Simply put, the urethra is like a garden hose. When there is a kink or narrowing along the hose, no matter how short or long, the flow is reduced. When a stricture is narrow enough to decrease urine flow, you will have symptoms. Problems with urinating, UTIs, and swelling or infections of the prostate may occur. Severe blockage that lasts a long time can damage the kidneys.

Some signs are:

  • bloody or dark urine
  • blood in semen
  • slow or decreased urine stream
  • urine stream spraying
  • pain with urinating
  • abdominal pain
  • urethral leaking
  • UTIs in men
  • swelling of the penis
  • loss of bladder control

Diagnosis

There are several tests to determine if you have a urethral stricture including:

  • physical exam
  • urethral imaging (X-rays or ultrasound)
  • urethroscopy (to see the inside of the urethra)
  • retrograde urethrogram

Urethroscopy

The doctor gently places a small, bendable, lubricated scope ( a small viewing instrument) into the urethra. It is moved up to the stricture. This lets the doctor see the narrowed area. This is done in the office and helps your doctor decide how to treat the stricture.

Retrograde Urethrogram

This test is used to see how many strictures there are, and their position, length and severity. This is done as an outpatient X-ray procedure. Retrograde in this case means “against the flow” of urine. Contrast dye (fluid that can be seen on an X-ray) is inserted into the urethra at the tip of the penis. No needles or catheters are used. The dye lets the doctor see the entire urethra and outlines the narrowed area. It can be combined with an antegrade urethrogram (antegrade means “with the flow” of urine). Dye inserted from below fills the urethra up to the injured area. Dye inserted from above fills the bladder and the urethra down to the stricture. These tests together let the doctor find the gap to plan for surgery.
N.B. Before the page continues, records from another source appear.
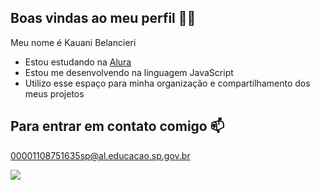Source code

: ## Boas vindas ao meu perfil 🦋💕
Meu nome é Kauani Belancieri
- Estou estudando na [Alura](https://www.alura.com.br)
- Estou me desenvolvendo na linguagem JavaScript
- Utilizo esse espaço para minha organização e compartilhamento dos meus projetos

## Para entrar em contato comigo 📫
00001108751635sp@al.educacao.sp.gov.br

![]([https://media1.tenor.com/m/9JxeBmze3PcAAAAd/cat-night.gif](https://media1.tenor.com/m/9JxeBmze3PcAAAAd/cat-night.gif))
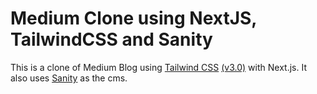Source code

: # Medium Clone using NextJS, TailwindCSS and Sanity

This is a clone of Medium Blog using [Tailwind CSS](https://tailwindcss.com/) [(v3.0)](https://tailwindcss.com/blog/tailwindcss-v3) with Next.js. It also uses [Sanity](https://www.sanity.io/) as the cms.
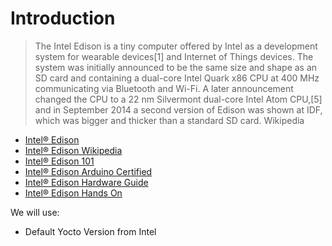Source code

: Introduction
==

> The Intel Edison is a tiny computer offered by Intel as a development system for wearable devices[1] and Internet of Things devices. The system was initially announced to be the same size and shape as an SD card and containing a dual-core Intel Quark x86 CPU at 400 MHz communicating via Bluetooth and Wi-Fi. A later announcement changed the CPU to a 22 nm Silvermont dual-core Intel Atom CPU,[5] and in September 2014 a second version of Edison was shown at IDF, which was bigger and thicker than a standard SD card. Wikipedia

- [Intel® Edison](http://www.intel.com/content/www/us/en/do-it-yourself/edison.html)
- [Intel® Edison Wikipedia](https://en.wikipedia.org/wiki/Intel_Edison)
- [Intel® Edison 101](http://akizukidenshi.com/download/ds/intel/edisonPB331179_001Edison101Presenta[]tion.pdf)
- [Intel® Edison Arduino Certified](https://www.arduino.cc/en/ArduinoCertified/IntelEdison)
- [Intel® Edison Hardware Guide](http://akizukidenshi.com/download/ds/intel/edison-module_HG_331189-002.pdf)
- [Intel® Edison Hands On](http://blog.dimitridiakopoulos.com/2014/09/10/hands-on-intel-edison/)

We will use:

- Default Yocto Version from Intel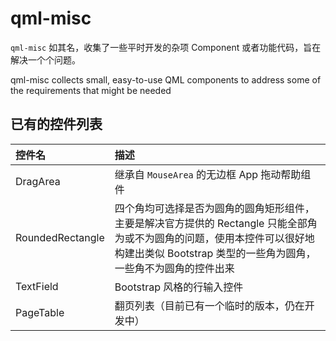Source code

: # qml-misc

`qml-misc` 如其名，收集了一些平时开发的杂项 Component 或者功能代码，旨在解决一个个问题。

qml-misc collects small, easy-to-use QML components to address some of the requirements that might be needed

## 已有的控件列表


|控件名|描述
|:-|:-|
| DragArea| 继承自 `MouseArea` 的无边框 App 拖动帮助组件
| RoundedRectangle| 四个角均可选择是否为圆角的圆角矩形组件，主要是解决官方提供的 Rectangle 只能全部角为或不为圆角的问题，使用本控件可以很好地构建出类似 Bootstrap 类型的一些角为圆角，一些角不为圆角的控件出来|
|TextField|Bootstrap 风格的行输入控件|
|PageTable|翻页列表（目前已有一个临时的版本，仍在开发中）|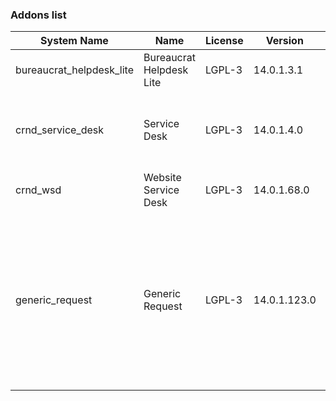 ### Addons list

| System Name | Name | License | Version | Summary | Price |
|---|---|---|---|---|---|
| bureaucrat_helpdesk_lite | Bureaucrat Helpdesk Lite | LGPL-3 | 14.0.1.3.1 |          Help desk      | 0.0 |
| crnd_service_desk | Service Desk | LGPL-3 | 14.0.1.4.0 |          Process addon for the Website Service Desk application.      |  |
| crnd_wsd | Website Service Desk | LGPL-3 | 14.0.1.68.0 | Website UI for Service Desk |  |
| generic_request | Generic Request | LGPL-3 | 14.0.1.123.0 |          Incident management and helpdesk system - logging, recording,         tracking, addressing, handling and archiving         issues that occur in daily routine.      |  |
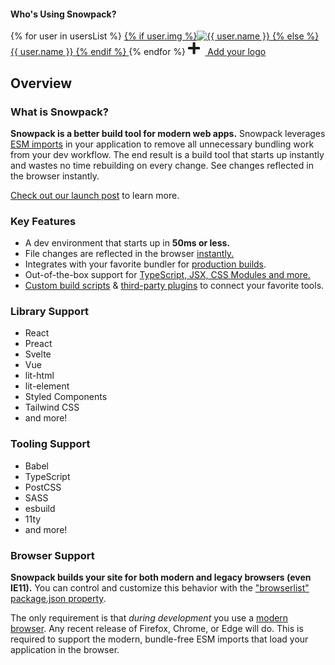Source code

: #### Who's Using Snowpack?

<div class="company-logos">
{% for user in usersList %}
  <a href="{{ user.url }}" target="_blank">
    {% if user.img %}<img class="company-logo" src="{{ user.img }}" alt="{{ user.name }}" />
    {% else %}<span>{{ user.name }}</span>
    {% endif %}
  </a>
{% endfor %}
<a href="https://github.com/pikapkg/snowpack/edit/master/docs/00.md" target="_blank" title="Add Your Project/Company!" class="add-company-button" >
  <svg style="height: 22px; margin-right: 8px;" aria-hidden="true" focusable="false" data-prefix="fas" data-icon="plus" class="company-logo" role="img" xmlns="http://www.w3.org/2000/svg" viewBox="0 0 448 512"><path fill="currentColor" d="M416 208H272V64c0-17.67-14.33-32-32-32h-32c-17.67 0-32 14.33-32 32v144H32c-17.67 0-32 14.33-32 32v32c0 17.67 14.33 32 32 32h144v144c0 17.67 14.33 32 32 32h32c17.67 0 32-14.33 32-32V304h144c17.67 0 32-14.33 32-32v-32c0-17.67-14.33-32-32-32z"></path></svg>
  Add your logo
</a>
</div>

## Overview

### What is Snowpack?

**Snowpack is a better build tool for modern web apps.** Snowpack leverages [ESM imports](https://developer.mozilla.org/en-US/docs/Web/JavaScript/Reference/Statements/import) in your application to remove all unnecessary bundling work from your dev workflow. The end result is a build tool that starts up instantly and wastes no time rebuilding on every change. See changes reflected in the browser instantly.

[Check out our launch post](/posts/2020-05-26-snowpack-2-0-release/) to learn more.


### Key Features

- A dev environment that starts up in **50ms or less.**
- File changes are reflected in the browser [instantly.](/#hot-module-replacement) 
- Integrates with your favorite bundler for [production builds](/#snowpack-build).
- Out-of-the-box support for [TypeScript, JSX, CSS Modules and more.](/#features)
- [Custom build scripts](/#build-scripts) & [third-party plugins](/#build-plugins) to connect your favorite tools.

### Library Support

<div class="grid-list">

- React
- Preact
- Svelte
- Vue
- lit-html
- lit-element
- Styled Components
- Tailwind CSS
- and more!

</div>

### Tooling Support

<div class="grid-list">

- Babel
- TypeScript
- PostCSS
- SASS
- esbuild
- 11ty
- and more!

</div>

### Browser Support

**Snowpack builds your site for both modern and legacy browsers (even IE11).** You can control and customize this behavior with the ["browserlist" package.json property](https://css-tricks.com/browserlist-good-idea/). 

The only requirement is that *during development* you use a [modern browser](http://caniuse.com/#feat=es6-module). Any recent release of Firefox, Chrome, or Edge will do. This is required to support the modern, bundle-free ESM imports that load your application in the browser.
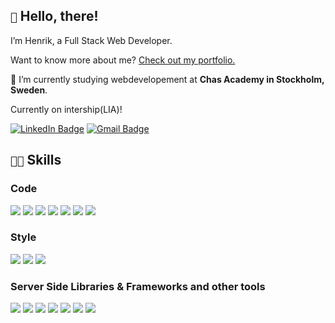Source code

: ## `👋` Hello, there! 

I’m Henrik, a Full Stack Web Developer.

Want to know more about me? [Check out my portfolio.](https://hekskjipro.netlify.app/)

🌱 I’m currently studying webdevelopement at <b>Chas Academy in Stockholm, Sweden</b>. 

Currently on intership(LIA)!


[![LinkedIn Badge](https://img.shields.io/badge/LinkedIn-0D76A8?style=for-the-badge&logo=linkedin&logoColor=white)](https://www.linkedin.com/in/henrik-berglund-77109614/)
[![Gmail Badge](https://img.shields.io/badge/Gmail-D14836?style=for-the-badge&logo=gmail&logoColor=white)](mailto:henrik.berglund@hotmail.com)


## `💪🏻` Skills

### Code

[![](https://img.shields.io/badge/JavaScript-F7DF1E?style=for-the-badge&logo=JavaScript&logoColor=black)](https://developer.mozilla.org/en-US/docs/Web/JavaScript)
[![](https://img.shields.io/badge/TypeScript-3178C6?style=for-the-badge&logo=TypeScript&logoColor=white)](https://www.typescriptlang.org/)
[![](https://img.shields.io/badge/React-20232A?style=for-the-badge&logo=react&logoColor=61DAFB)](https://reactjs.org/)
[![](https://img.shields.io/badge/Webpack-8DD6F9?style=for-the-badge&logo=Webpack&logoColor=black)](https://webpack.js.org/)
[![](https://img.shields.io/badge/Redux-764ABC?style=for-the-badge&logo=Redux&logoColor=white)](https://redux.js.org/)
[![](https://img.shields.io/badge/Node.js-43853D?style=for-the-badge&logo=node.js&logoColor=white)](https://nodejs.org/en/)
[![](https://img.shields.io/badge/Angular-DD0031?style=for-the-badge&logo=angular&logoColor=white)](https://angular.io/)
  
### Style

[![](https://img.shields.io/badge/CSS-1572B6?style=for-the-badge&logo=css3&logoColor=white)](https://developer.mozilla.org/en-US/docs/Web/CSS/Reference)
[![](https://img.shields.io/badge/Styled_Components-DB7093?style=for-the-badge&logo=styled-components&logoColor=white)](https://styled-components.com/)
[![](https://img.shields.io/badge/Sass-CC6699?style=for-the-badge&logo=Sass&logoColor=white)](https://sass-lang.com/)

### Server Side Libraries & Frameworks and other tools

[![](https://img.shields.io/badge/NPM-CB3837?style=for-the-badge&logo=npm&logoColor=white)](https://www.npmjs.com/)
[![](https://img.shields.io/badge/GitHub-181717?style=for-the-badge&logo=GitHub&logoColor=white)](https://github.com/)
[![](https://img.shields.io/badge/Vercel-000000?style=for-the-badge&logo=Vercel&logoColor=white)](https://vercel.com/)
[![](https://img.shields.io/badge/Netlify-00C7B7?style=for-the-badge&logo=netlify&logoColor=white)](https://www.netlify.com/)
[![](https://img.shields.io/badge/Figma-F24E1E?style=for-the-badge&logo=Figma&logoColor=white)](https://www.figma.com/)
[![](https://img.shields.io/badge/MySQL-00000F?style=for-the-badge&logo=mysql&logoColor=white)](https://www.mysql.com/)
[![](https://img.shields.io/badge/Laravel-FF2D20?style=for-the-badge&logo=laravel&logoColor=white)](https://laravel.com/)




<!---
Hekski/Hekski is a ✨ special ✨ repository because its `README.md` (this file) appears on your GitHub profile.
You can click the Preview link to take a look at your changes.
--->
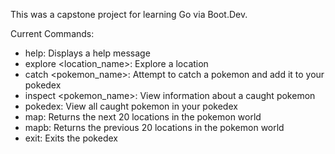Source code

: This was a capstone project for learning Go via Boot.Dev.

Current Commands:
- help: Displays a help message
- explore <location_name>: Explore a location
- catch <pokemon_name>: Attempt to catch a pokemon and add it to your pokedex
- inspect <pokemon_name>: View information about a caught pokemon
- pokedex: View all caught pokemon in your pokedex
- map: Returns the next 20 locations in the pokemon world
- mapb: Returns the previous 20 locations in the pokemon world
- exit: Exits the pokedex
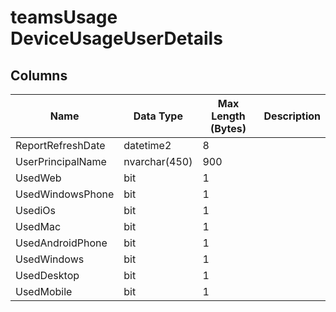 # teamsUsage DeviceUsageUserDetails

## <a name="#columns"></a>Columns

| Name | Data Type | Max Length (Bytes) | Description |
|---|---|---|---|
| ReportRefreshDate | datetime2 | 8 |
| UserPrincipalName | nvarchar(450) | 900 |
| UsedWeb | bit | 1 |
| UsedWindowsPhone | bit | 1 |
| UsediOs | bit | 1 |
| UsedMac | bit | 1 |
| UsedAndroidPhone | bit | 1 |
| UsedWindows | bit | 1 |
| UsedDesktop | bit | 1 |
| UsedMobile | bit | 1 |

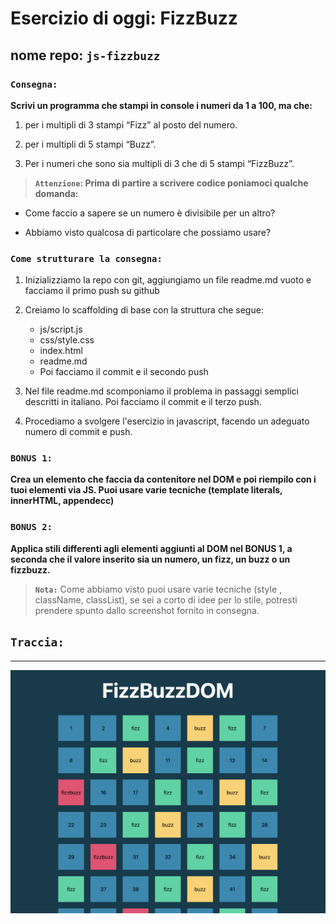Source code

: # Esercizio di oggi: FizzBuzz

## nome repo: **`js-fizzbuzz`**

### **`Consegna:`**
**Scrivi un programma che stampi in console i numeri da 1 a 100, ma che:**

1. per i multipli di 3 stampi “Fizz” al posto del numero.
1. per i multipli di 5 stampi “Buzz”.

1. Per i numeri che sono sia multipli di 3 che di 5 stampi “FizzBuzz”.

>**`Attenzione`: Prima di partire a scrivere codice poniamoci qualche domanda:**

- Come faccio a sapere se un numero è divisibile per un altro?

- Abbiamo visto qualcosa di particolare che possiamo usare?

### **`Come strutturare la consegna:`**

1. Inizializziamo la repo con git, aggiungiamo un file readme.md vuoto e facciamo il primo push su github

1. Creiamo lo scaffolding di base con la struttura che segue:
    - js/script.js
    - css/style.css
    - index.html
    - readme.md
    - Poi facciamo il commit e il secondo push

1. Nel file readme.md scomponiamo il problema in passaggi semplici descritti in italiano. Poi facciamo il commit e il terzo push.

1. Procediamo a svolgere l'esercizio in javascript,  facendo un adeguato numero di commit e push.

### **`BONUS 1:`**
**Crea un elemento che faccia da contenitore nel DOM e poi riempilo con i tuoi elementi via JS.
Puoi usare varie tecniche  (template literals, innerHTML, appendecc)**


### **`BONUS 2:`**
**Applica stili differenti agli elementi aggiunti al DOM nel BONUS 1, a seconda che il valore inserito sia un numero, un fizz, un buzz o un fizzbuzz.**

>**`Nota:`** Come abbiamo visto puoi  usare varie tecniche (style , className, classList), se sei a corto di idee per lo stile, potresti prendere spunto dallo screenshot fornito in consegna.

## **`Traccia:`**
---
![esempio di layout](assets/layout/screenshot.png)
Also, if you have trauma to the urethra, you may have this X-ray procedure after emergency treatment. Contrast dye can be injected through the catheter that was placed for healing.

Treatment

There are many options depending on the size of the blockage and how much scar tissue is involved.

Treatments include:

  • dilation – enlarging the stricture with gradual stretching
  • urethrotomy – cutting the stricture with a laser or knife through a scope
  • open surgery – surgical removal of the stricture with reconnection and reconstruction, possibly with grafts (urethroplasty)

There are no available drugs to help treat strictures.

Without treatment, you will continue to have problems with voiding. Urinary and/or testicular infections and stones could develop. Also, there is a risk of urinary retention (when you can’t pass urine), which could lead to an enlarged bladder and kidney problems.